───── DATA TO PROCESS
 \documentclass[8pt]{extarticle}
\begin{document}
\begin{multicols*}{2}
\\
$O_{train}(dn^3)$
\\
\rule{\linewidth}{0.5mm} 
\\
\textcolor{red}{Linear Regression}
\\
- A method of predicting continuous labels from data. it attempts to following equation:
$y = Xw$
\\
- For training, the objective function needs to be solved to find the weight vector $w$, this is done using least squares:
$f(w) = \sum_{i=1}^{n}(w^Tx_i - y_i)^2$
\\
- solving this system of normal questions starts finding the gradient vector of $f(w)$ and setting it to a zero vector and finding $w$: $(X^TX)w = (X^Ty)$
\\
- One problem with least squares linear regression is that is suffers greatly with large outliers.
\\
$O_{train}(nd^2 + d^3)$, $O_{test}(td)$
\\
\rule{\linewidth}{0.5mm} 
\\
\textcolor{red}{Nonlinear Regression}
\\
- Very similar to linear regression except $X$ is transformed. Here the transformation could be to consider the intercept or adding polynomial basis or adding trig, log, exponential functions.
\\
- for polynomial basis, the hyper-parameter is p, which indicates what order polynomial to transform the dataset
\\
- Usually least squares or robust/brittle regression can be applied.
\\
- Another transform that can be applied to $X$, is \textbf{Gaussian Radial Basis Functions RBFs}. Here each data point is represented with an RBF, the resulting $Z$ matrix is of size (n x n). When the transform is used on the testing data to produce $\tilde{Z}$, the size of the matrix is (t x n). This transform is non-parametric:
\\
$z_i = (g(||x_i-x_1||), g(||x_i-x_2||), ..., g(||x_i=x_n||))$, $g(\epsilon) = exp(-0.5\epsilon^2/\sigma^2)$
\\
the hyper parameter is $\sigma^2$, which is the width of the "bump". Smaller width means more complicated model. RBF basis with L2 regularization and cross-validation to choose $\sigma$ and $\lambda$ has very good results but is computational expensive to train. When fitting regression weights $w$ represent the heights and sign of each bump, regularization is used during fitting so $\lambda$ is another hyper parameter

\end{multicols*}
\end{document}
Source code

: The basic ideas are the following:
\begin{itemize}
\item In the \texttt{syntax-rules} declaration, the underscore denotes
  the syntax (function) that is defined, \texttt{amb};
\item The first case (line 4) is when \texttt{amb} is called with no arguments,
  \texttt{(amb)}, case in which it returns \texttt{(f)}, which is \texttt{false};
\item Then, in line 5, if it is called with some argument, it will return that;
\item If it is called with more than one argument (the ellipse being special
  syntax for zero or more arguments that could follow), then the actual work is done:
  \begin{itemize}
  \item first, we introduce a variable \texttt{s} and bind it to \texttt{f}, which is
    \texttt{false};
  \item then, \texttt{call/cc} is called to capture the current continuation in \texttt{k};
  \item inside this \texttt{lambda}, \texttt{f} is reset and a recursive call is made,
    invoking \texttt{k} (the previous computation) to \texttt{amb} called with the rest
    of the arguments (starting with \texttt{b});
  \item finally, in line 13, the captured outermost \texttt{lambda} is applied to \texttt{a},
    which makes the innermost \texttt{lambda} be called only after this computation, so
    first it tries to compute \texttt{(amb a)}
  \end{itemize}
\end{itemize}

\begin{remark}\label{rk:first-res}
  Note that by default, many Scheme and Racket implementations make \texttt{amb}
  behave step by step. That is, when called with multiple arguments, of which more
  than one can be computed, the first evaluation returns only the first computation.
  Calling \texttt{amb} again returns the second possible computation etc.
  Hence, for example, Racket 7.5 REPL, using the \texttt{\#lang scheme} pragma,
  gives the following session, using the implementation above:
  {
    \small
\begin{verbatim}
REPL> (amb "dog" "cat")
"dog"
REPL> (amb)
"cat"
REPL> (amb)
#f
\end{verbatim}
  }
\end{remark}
──────────
───── DATA TO PROCESS
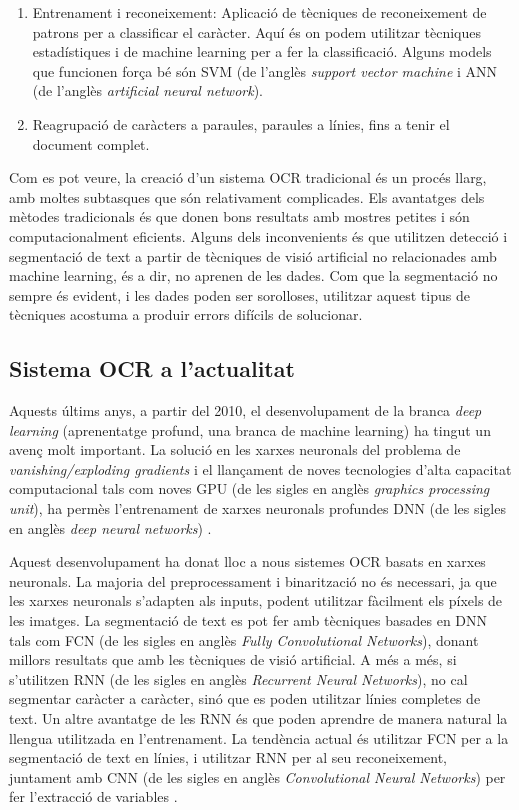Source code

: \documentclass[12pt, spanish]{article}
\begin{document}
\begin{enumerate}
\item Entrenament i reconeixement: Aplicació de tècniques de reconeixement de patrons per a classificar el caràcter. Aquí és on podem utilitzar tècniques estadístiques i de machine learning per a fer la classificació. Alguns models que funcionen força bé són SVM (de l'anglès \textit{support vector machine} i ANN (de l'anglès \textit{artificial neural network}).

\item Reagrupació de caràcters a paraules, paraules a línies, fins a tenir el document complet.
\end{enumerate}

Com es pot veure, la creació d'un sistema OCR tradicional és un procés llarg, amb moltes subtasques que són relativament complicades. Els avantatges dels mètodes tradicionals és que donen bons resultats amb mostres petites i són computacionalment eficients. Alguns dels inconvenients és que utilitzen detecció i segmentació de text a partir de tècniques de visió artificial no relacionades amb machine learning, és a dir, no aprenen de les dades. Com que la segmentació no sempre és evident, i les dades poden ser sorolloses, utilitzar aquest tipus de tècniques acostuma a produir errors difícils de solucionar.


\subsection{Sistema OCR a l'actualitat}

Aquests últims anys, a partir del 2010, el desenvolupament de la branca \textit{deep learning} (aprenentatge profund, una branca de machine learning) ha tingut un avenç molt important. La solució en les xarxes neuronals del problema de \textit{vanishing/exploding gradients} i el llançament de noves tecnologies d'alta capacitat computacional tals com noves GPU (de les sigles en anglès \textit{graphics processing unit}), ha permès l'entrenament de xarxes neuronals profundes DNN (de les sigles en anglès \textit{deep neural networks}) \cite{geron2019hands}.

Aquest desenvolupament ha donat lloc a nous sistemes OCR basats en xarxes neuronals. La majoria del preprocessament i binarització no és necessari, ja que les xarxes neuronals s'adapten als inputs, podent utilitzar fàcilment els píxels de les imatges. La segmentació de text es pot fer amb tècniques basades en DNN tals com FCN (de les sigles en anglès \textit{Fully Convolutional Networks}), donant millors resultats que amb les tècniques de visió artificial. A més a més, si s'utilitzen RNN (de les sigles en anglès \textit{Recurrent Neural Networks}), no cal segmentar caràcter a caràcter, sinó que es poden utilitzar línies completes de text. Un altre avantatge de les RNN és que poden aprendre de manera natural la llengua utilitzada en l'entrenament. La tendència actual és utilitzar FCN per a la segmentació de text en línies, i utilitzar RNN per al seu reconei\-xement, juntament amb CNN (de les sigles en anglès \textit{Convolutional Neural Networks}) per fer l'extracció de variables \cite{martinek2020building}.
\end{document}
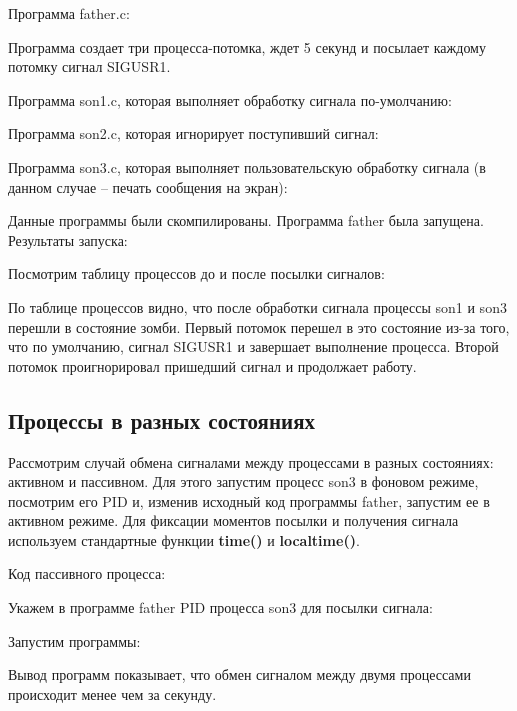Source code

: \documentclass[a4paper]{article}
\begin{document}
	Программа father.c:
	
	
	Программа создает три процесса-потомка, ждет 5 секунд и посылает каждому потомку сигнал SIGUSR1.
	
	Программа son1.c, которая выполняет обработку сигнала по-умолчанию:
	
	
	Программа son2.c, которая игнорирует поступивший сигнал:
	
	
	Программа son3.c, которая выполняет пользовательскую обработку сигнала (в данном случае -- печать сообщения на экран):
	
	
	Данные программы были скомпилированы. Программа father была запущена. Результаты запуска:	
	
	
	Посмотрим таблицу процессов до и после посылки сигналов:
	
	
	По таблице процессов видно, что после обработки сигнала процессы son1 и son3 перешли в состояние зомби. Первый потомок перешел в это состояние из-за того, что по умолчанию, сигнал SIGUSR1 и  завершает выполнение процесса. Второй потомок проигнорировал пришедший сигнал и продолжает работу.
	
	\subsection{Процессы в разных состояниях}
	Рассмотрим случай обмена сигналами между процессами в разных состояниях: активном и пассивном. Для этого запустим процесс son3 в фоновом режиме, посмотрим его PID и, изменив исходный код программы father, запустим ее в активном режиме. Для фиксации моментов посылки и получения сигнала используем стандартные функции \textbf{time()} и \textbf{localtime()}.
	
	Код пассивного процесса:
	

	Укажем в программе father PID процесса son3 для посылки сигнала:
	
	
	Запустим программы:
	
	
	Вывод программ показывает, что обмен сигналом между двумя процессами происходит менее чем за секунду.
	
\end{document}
──────────
WHAT TO WORK ON: Search the material above for the word "syntax", then copy out each line that has it.

WRITTEN RESPONSE:
\item In the \texttt{syntax-rules} declaration, the underscore denotes
  the syntax (function) that is defined, \texttt{amb};
  syntax for zero or more arguments that could follow), then the actual work is done:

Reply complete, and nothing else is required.